*THE TASK:* Below are the records; pull every line that includes "satisfaction".

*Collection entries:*
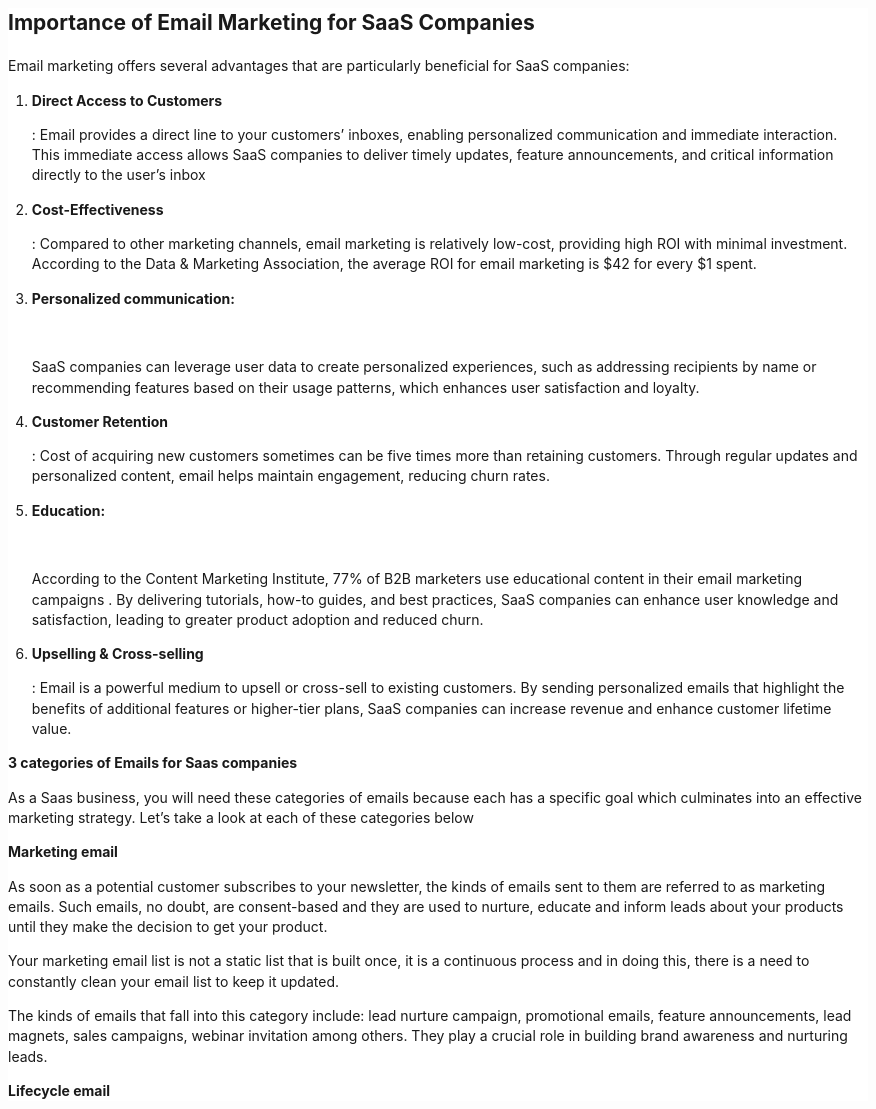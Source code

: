 ## Importance of Email Marketing for SaaS Companies

Email marketing offers several advantages that are particularly beneficial for SaaS companies:

1. **Direct Access to Customers**

   : Email provides a direct line to your customers’ inboxes, enabling personalized communication and immediate interaction. This immediate access allows SaaS companies to deliver timely updates, feature announcements, and critical information directly to the user’s inbox
2. **Cost-Effectiveness**

   : Compared to other marketing channels, email marketing is relatively low-cost, providing high ROI with minimal investment. According to the Data & Marketing Association, the average ROI for email marketing is $42 for every $1 spent.
3. **Personalized communication:**

    

   SaaS companies can leverage user data to create personalized experiences, such as addressing recipients by name or recommending features based on their usage patterns, which enhances user satisfaction and loyalty.
4. **Customer Retention**

   : Cost of acquiring new customers sometimes can be five times more than retaining customers. Through regular updates and personalized content, email helps maintain engagement, reducing churn rates.
5. **Education:**

    

   According to the Content Marketing Institute, 77% of B2B marketers use educational content in their email marketing campaigns . By delivering tutorials, how-to guides, and best practices, SaaS companies can enhance user knowledge and satisfaction, leading to greater product adoption and reduced churn.
6. **Upselling & Cross-selling**

   : Email is a powerful medium to upsell or cross-sell to existing customers. By sending personalized emails that highlight the benefits of additional features or higher-tier plans, SaaS companies can increase revenue and enhance customer lifetime value.

**3 categories of Emails for Saas companies**

As a Saas business, you will need these categories of emails because each has a specific goal which culminates into an effective marketing strategy. Let’s take a look at each of these categories below

**Marketing email**

As soon as a potential customer subscribes to your newsletter, the kinds of emails sent to them are referred to as marketing emails. Such emails, no doubt, are consent-based and they are used to nurture, educate and inform leads about your products until they make the decision to get your product.

Your marketing email list is not a static list that is built once, it is a continuous process and in doing this, there is a need to constantly clean your email list to keep it updated.

The kinds of emails that fall into this category include: lead nurture campaign, promotional emails, feature announcements, lead magnets, sales campaigns, webinar invitation among others. They play a crucial role in building brand awareness and nurturing leads.

**Lifecycle email**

*RESULT:*
   SaaS companies can leverage user data to create personalized experiences, such as addressing recipients by name or recommending features based on their usage patterns, which enhances user satisfaction and loyalty.
   According to the Content Marketing Institute, 77% of B2B marketers use educational content in their email marketing campaigns . By delivering tutorials, how-to guides, and best practices, SaaS companies can enhance user knowledge and satisfaction, leading to greater product adoption and reduced churn.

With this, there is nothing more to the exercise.